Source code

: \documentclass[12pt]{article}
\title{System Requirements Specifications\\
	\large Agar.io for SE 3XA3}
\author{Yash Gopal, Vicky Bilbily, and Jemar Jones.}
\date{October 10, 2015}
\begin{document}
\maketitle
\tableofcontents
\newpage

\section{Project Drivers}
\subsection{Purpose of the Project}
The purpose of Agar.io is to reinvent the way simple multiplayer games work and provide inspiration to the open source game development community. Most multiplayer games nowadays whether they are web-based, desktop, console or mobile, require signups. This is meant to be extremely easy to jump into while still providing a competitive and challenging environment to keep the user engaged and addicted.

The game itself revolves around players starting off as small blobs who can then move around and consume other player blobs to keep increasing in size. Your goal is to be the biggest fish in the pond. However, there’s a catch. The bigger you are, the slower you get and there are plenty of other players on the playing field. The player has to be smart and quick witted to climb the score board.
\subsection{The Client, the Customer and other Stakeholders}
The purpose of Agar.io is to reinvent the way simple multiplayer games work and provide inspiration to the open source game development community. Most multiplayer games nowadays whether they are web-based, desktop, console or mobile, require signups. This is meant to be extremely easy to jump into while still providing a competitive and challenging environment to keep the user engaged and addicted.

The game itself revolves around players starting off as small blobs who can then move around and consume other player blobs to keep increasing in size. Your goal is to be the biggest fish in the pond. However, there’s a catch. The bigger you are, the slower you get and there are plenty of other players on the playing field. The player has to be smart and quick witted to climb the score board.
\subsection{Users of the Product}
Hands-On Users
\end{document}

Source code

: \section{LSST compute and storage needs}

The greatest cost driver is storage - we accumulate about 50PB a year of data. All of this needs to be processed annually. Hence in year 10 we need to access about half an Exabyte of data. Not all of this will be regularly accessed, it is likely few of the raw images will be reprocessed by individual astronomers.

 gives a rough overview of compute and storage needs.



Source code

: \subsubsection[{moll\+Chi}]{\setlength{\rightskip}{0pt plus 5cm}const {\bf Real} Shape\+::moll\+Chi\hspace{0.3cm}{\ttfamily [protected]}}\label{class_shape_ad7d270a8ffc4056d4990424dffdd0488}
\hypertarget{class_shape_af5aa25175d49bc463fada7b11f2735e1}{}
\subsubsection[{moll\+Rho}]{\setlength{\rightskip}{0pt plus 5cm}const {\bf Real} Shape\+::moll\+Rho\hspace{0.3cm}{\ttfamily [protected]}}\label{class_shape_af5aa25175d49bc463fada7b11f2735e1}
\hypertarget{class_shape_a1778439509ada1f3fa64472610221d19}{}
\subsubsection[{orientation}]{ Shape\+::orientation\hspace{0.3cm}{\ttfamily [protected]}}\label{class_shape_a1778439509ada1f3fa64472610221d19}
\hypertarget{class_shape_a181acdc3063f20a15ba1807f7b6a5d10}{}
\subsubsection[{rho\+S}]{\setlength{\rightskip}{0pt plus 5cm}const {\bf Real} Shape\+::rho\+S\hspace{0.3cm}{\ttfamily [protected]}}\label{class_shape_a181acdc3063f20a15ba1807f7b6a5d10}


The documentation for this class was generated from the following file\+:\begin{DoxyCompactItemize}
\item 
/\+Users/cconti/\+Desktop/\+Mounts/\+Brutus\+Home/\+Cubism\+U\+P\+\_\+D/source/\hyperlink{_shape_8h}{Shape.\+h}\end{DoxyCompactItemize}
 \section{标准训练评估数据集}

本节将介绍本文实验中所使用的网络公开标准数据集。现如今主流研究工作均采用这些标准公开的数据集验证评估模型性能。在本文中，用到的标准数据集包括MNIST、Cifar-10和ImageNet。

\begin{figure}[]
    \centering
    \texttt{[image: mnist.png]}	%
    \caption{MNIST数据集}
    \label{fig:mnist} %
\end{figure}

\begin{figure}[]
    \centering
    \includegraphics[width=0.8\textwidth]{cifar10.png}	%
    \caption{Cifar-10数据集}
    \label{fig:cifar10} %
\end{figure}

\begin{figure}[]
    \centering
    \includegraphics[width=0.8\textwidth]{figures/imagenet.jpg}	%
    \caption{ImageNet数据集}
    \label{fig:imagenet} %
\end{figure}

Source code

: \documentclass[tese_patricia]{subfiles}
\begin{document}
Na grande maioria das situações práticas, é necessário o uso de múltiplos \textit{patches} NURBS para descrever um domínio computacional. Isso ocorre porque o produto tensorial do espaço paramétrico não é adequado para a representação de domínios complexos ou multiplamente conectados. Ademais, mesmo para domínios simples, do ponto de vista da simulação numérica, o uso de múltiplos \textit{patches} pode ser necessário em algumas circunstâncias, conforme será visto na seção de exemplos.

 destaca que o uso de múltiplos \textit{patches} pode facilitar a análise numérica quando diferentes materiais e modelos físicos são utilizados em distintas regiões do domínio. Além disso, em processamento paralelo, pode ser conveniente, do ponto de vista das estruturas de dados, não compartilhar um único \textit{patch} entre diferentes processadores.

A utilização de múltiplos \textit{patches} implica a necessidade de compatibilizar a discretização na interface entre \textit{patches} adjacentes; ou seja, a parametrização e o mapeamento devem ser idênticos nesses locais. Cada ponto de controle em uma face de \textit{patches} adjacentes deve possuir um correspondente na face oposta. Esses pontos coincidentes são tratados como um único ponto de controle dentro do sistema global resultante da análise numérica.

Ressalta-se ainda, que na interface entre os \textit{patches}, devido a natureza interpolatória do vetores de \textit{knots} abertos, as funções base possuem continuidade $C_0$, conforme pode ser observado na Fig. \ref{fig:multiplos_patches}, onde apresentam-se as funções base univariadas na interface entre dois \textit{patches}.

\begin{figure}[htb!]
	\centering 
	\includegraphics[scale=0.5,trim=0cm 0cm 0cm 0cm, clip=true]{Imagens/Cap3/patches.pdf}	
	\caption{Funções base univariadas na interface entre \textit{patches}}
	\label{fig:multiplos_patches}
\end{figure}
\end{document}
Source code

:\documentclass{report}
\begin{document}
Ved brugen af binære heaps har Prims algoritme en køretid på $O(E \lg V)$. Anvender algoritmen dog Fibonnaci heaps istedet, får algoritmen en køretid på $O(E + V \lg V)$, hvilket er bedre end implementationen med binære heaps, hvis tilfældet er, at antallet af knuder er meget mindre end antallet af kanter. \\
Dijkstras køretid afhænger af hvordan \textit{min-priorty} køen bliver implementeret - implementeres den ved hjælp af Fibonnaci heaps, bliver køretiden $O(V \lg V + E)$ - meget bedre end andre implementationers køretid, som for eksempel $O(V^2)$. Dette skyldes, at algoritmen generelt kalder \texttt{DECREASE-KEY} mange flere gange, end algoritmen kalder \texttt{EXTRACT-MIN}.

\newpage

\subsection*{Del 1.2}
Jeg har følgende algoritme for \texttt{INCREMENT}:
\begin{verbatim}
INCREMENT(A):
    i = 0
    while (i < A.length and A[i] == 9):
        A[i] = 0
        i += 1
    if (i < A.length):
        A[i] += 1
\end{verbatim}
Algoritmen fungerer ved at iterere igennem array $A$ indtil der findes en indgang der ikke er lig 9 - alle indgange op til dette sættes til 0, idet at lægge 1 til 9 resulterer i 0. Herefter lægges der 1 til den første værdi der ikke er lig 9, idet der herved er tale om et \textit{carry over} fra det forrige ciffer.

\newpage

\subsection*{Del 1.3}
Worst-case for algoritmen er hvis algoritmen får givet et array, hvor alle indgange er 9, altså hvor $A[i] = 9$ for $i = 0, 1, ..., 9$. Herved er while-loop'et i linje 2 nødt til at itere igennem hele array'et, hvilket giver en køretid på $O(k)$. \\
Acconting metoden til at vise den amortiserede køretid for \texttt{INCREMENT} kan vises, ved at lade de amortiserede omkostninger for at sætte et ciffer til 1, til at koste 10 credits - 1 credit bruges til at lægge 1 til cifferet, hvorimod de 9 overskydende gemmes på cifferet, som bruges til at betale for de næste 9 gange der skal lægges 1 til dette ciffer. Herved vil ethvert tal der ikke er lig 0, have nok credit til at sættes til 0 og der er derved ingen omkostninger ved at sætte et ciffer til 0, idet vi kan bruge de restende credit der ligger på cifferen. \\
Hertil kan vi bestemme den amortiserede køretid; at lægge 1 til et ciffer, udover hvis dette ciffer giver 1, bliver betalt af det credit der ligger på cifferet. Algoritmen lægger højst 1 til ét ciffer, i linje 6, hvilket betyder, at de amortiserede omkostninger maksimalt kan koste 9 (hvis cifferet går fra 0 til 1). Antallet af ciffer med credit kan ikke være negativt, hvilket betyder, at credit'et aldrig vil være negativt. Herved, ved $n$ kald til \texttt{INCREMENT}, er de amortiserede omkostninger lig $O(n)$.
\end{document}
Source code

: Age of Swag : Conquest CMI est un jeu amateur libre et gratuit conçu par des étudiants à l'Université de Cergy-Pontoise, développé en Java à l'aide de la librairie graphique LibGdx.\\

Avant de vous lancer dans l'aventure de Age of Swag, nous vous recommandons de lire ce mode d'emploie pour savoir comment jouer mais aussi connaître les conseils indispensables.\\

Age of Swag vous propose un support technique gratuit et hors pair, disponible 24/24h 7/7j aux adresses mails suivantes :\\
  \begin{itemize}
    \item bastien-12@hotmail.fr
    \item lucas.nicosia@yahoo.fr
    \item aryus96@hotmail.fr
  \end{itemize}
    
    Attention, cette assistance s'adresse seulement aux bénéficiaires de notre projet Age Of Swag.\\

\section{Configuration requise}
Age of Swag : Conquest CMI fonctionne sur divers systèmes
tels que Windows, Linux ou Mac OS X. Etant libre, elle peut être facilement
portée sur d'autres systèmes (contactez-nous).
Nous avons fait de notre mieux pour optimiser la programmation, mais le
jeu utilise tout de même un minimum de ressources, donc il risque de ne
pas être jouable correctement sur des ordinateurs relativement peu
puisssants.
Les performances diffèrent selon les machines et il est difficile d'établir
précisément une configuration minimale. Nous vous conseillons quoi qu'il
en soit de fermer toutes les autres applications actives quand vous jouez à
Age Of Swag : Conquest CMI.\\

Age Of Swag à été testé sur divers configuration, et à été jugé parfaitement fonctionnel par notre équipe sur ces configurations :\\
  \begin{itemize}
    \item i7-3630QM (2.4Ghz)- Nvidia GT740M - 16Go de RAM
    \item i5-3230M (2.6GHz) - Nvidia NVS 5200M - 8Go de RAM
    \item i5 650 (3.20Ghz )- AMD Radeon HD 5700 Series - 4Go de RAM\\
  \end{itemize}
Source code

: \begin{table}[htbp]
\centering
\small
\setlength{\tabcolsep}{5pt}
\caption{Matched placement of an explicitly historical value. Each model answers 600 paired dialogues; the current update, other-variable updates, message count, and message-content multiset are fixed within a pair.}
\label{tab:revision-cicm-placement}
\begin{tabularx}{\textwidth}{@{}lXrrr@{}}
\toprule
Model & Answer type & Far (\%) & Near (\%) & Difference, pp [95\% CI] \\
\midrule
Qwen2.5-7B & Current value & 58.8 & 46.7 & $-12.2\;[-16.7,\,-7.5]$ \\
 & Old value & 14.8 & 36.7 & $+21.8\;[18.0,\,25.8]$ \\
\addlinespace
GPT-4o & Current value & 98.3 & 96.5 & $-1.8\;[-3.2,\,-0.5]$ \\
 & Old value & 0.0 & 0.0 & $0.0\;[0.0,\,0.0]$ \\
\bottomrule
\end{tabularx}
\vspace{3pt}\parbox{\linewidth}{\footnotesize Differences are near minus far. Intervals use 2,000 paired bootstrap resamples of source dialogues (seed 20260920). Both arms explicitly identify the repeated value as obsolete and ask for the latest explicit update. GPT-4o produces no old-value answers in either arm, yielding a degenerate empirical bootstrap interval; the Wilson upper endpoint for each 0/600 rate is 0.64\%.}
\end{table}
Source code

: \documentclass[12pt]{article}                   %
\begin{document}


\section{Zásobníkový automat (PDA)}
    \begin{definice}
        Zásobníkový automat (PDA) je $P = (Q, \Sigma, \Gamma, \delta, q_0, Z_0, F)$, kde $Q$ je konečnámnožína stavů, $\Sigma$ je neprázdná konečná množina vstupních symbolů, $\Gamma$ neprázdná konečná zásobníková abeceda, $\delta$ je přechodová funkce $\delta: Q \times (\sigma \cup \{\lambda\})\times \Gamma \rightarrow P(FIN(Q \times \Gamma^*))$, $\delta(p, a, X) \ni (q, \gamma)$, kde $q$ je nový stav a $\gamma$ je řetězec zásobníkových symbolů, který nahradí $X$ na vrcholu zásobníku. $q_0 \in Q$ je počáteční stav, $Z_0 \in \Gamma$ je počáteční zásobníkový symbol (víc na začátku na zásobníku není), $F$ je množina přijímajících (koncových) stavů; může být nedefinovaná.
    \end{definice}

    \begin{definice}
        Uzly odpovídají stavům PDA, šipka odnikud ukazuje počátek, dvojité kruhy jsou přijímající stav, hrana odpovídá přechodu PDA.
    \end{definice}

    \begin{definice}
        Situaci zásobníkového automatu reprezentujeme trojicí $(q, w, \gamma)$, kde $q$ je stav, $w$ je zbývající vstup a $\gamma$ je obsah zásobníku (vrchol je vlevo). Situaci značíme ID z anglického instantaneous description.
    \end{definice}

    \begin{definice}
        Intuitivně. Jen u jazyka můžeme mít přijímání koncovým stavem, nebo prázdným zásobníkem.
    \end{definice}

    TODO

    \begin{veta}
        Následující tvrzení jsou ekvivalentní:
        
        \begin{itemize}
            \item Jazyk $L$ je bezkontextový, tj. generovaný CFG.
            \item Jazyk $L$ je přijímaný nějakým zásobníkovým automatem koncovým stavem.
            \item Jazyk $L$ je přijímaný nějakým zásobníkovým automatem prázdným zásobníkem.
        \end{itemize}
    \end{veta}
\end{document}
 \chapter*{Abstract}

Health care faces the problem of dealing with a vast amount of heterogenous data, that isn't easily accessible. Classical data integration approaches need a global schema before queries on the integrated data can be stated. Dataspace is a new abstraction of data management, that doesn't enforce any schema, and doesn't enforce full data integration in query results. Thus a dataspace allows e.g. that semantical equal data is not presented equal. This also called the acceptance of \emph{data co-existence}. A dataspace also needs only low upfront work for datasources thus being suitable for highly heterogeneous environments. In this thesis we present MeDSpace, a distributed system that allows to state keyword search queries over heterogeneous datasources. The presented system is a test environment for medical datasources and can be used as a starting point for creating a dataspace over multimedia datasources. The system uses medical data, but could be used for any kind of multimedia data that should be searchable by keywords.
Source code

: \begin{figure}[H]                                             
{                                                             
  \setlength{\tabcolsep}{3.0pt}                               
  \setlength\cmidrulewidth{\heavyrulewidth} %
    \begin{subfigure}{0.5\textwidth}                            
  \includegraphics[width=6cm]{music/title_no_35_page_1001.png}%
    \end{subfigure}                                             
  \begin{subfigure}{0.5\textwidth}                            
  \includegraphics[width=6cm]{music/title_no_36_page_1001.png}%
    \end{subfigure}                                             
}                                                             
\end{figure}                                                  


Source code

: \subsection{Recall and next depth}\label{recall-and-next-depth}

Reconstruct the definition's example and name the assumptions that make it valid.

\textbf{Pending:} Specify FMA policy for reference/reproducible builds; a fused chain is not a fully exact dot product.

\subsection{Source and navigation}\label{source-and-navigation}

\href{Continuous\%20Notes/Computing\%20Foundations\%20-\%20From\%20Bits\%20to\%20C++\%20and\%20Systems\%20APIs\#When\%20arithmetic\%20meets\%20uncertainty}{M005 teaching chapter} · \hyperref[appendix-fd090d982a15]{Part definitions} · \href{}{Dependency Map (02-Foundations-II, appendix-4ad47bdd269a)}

********************

Activity — Where a line of the data holds the word "explicitly", copy that line.

Your response —
\caption{Matched placement of an explicitly historical value. Each model answers 600 paired dialogues; the current update, other-variable updates, message count, and message-content multiset are fixed within a pair.}
\vspace{3pt}\parbox{\linewidth}{\footnotesize Differences are near minus far. Intervals use 2,000 paired bootstrap resamples of source dialogues (seed 20260920). Both arms explicitly identify the repeated value as obsolete and ask for the latest explicit update. GPT-4o produces no old-value answers in either arm, yielding a degenerate empirical bootstrap interval; the Wilson upper endpoint for each 0/600 rate is 0.64\%.}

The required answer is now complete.